The browser shall play as many sounds from the beginning of this sorted list as it can given available resources and allowable latency between rendering. On most systems, the resources available for MIDI streams are different from those for playing sampled sounds, thus it may be beneficial to maintain a separate list to handle MIDI data.

16.2.2 Sound attenuation and spatialization

In order to create a linear decrease in loudness as the viewer moves from the inner to the outer ellipsoid of the sound, the attenuation must be based on a linear decibel ramp. To make the falloff consistent across browsers, the decibel ramp is to vary from 0 dB at the minimum ellipsoid to -20 dB at the outer ellipsoid. Sound nodes with an outer ellipsoid that is ten times larger than the minimum will display the inverse square intensity drop-off that approximates sound attenuation in an anechoic environment.

Browsers may support spatial localization of sounds whose spatialize field is TRUE as well as their underlying sound libraries will allow. Browsers shall at least support stereo panning of non-MIDI sounds based on the angle between the viewer and the source. This angle is obtained by projecting the Sound location (in global space) onto the XZ plane of the viewer. Determine the angle between the Z-axis and the vector from the viewer to the transformed location, and assign a pan value in the range [0.0, 1.0] as depicted in Figure 16.1. Given this pan value, left and right channel levels can be obtained using the following equations:

    leftPanFactor  = 1 - pan2
    rightPanFactor = 1 - (1 - pan)2

Stereo Panning

Figure 16.1 — Stereo panning

Using this technique, the loudness of the sound is modified by the intensity field value, then distance attenuation to obtain the unspatialized audio output. The values in the unspatialized audio output are then scaled by leftPanFactor and rightPanFactor to determine the final left and right output signals. The use of more sophisticated localization techniques is encouraged, but not required (see [SNDB]).

cube16.3 Abstract types

16.3.1 X3DSoundNode

X3DSoundNode : X3DChildNode { 
  SFNode [in,out] metadata NULL [X3DMetadataObject]
}

This abstract node type is the base for all sound nodes.

16.3.2 X3DSoundSourceNode

X3DSoundSourceNode : X3DTimeDependentNode { 
  SFString [in,out] description      ""
  SFBool   [in,out] loop             FALSE
  SFNode   [in,out] metadata         NULL [X3DMetadataObject]
  SFTime   [in,out] pauseTime        0    (-∞,∞)
  SFFloat  [in,out] pitch            1.0  (0,∞)
  SFTime   [in,out] resumeTime       0    (-∞,∞)
  SFTime   [in,out] startTime        0    (-∞,∞)
  SFTime   [in,out] stopTime         0    (-∞,∞)
  SFTime   [out]    duration_changed
  SFTime   [out]    elapsedTime
  SFBool   [out]    isActive
  SFBool   [out]    isPaused
}

This abstract node type is used to derive node types that can emit audio data.

cube 16.4 Node reference

16.4.1 AudioClip

AudioClip : X3DSoundSourceNode, X3DUrlObject {
  SFString [in,out] description      ""
  SFBool   [in,out] loop             FALSE
  SFNode   [in,out] metadata         NULL  [X3DMetadataObject]
  SFTime   [in,out] pauseTime        0     (-∞,∞)
  SFFloat  [in,out] pitch            1.0   (0,∞)
  SFTime   [in,out] resumeTime       0     (-∞,∞)
  SFTime   [in,out] startTime        0     (-∞,∞)
  SFTime   [in,out] stopTime         0     (-∞,∞)
  MFString [in,out] url              []    [URI]
  SFTime   [out]    duration_changed
  SFTime   [out]    elapsedTime
  SFBool   [out]    isActive
  SFBool   [out]    isPaused
}

An AudioClip node specifies audio data that can be referenced by Sound nodes.
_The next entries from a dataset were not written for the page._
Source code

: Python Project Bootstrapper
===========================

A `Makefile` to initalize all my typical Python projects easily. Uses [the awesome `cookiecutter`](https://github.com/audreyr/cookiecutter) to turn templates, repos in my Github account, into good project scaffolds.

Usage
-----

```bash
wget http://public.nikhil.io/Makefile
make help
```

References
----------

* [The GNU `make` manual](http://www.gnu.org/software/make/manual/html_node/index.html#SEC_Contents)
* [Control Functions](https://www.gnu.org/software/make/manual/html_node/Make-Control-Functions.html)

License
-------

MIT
The description field specifies a textual description of the audio source. A browser is not required to display the description field but may choose to do so in addition to playing the sound.

The url field specifies the URL from which the sound is loaded. Browsers shall support at least the wavefile format in uncompressed PCM format (see [WAV]). It is recommended that browsers also support the MIDI file type 1 sound format (see 2.[MIDI]) and the MP3 compressed format (see 2.[I11172-1]). MIDI files are presumed to use the General MIDI patch set. 9.2.1 URLs contains details on the url field.

The loop, pauseTime, resumeTime, startTime, and stopTime inputOutput fields and the elapsedTime, isActive, and isPaused outputOnly fields, and their effects on the AudioClip node, are discussed in detail in 8 Time component. The "cycle" of an AudioClip is the length of time in seconds for one playing of the audio at the specified pitch.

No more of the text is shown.